→ **Records to process**
*-*-*

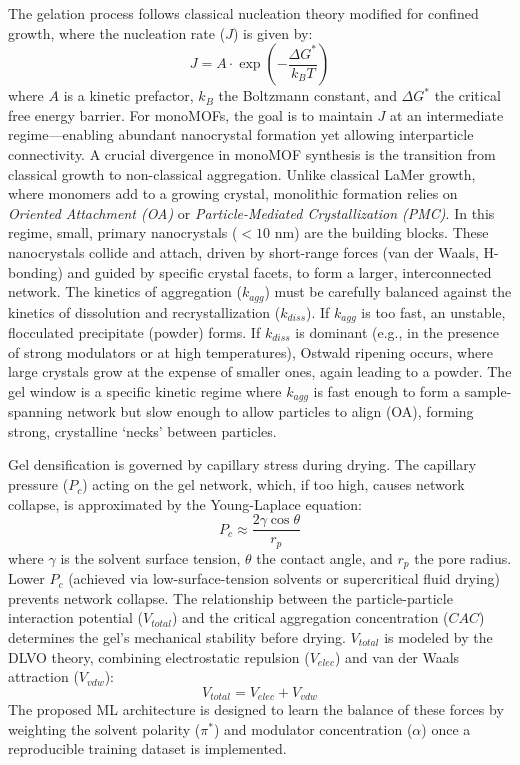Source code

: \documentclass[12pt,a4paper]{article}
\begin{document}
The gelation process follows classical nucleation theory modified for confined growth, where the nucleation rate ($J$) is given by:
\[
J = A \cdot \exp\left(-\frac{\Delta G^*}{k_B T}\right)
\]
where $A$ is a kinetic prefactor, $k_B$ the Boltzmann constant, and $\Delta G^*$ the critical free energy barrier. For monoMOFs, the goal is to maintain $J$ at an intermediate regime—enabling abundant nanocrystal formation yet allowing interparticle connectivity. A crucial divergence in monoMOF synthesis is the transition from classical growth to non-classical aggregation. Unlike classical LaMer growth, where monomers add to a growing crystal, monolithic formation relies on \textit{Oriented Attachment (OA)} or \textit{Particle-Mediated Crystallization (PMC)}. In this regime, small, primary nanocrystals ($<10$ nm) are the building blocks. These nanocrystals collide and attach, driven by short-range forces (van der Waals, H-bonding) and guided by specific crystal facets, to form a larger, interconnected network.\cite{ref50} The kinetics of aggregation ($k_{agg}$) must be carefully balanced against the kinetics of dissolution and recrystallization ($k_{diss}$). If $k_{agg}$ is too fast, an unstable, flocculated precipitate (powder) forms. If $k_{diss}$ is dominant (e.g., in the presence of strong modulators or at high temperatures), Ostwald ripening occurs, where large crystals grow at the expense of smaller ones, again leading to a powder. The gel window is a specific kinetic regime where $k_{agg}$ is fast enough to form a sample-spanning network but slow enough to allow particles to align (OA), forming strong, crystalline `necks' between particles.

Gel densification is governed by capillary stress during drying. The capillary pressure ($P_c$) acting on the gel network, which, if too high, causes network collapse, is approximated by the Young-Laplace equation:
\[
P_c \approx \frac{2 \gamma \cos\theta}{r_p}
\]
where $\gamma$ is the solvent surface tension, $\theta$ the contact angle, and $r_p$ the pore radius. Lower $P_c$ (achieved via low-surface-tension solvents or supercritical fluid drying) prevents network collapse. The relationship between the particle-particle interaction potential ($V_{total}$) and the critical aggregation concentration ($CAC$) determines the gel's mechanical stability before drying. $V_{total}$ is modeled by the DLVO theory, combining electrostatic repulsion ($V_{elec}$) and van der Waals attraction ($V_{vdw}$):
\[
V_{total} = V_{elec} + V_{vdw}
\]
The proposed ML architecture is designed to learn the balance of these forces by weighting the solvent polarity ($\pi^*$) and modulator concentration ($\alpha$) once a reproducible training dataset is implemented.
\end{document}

*-*-*

→ **How to complete this task**
Pull every line containing "theta" from the material above.

→ **Exercise response**
P_c \approx \frac{2 \gamma \cos\theta}{r_p}
where $\gamma$ is the solvent surface tension, $\theta$ the contact angle, and $r_p$ the pore radius. Lower $P_c$ (achieved via low-surface-tension solvents or supercritical fluid drying) prevents network collapse. The relationship between the particle-particle interaction potential ($V_{total}$) and the critical aggregation concentration ($CAC$) determines the gel's mechanical stability before drying. $V_{total}$ is modeled by the DLVO theory, combining electrostatic repulsion ($V_{elec}$) and van der Waals attraction ($V_{vdw}$):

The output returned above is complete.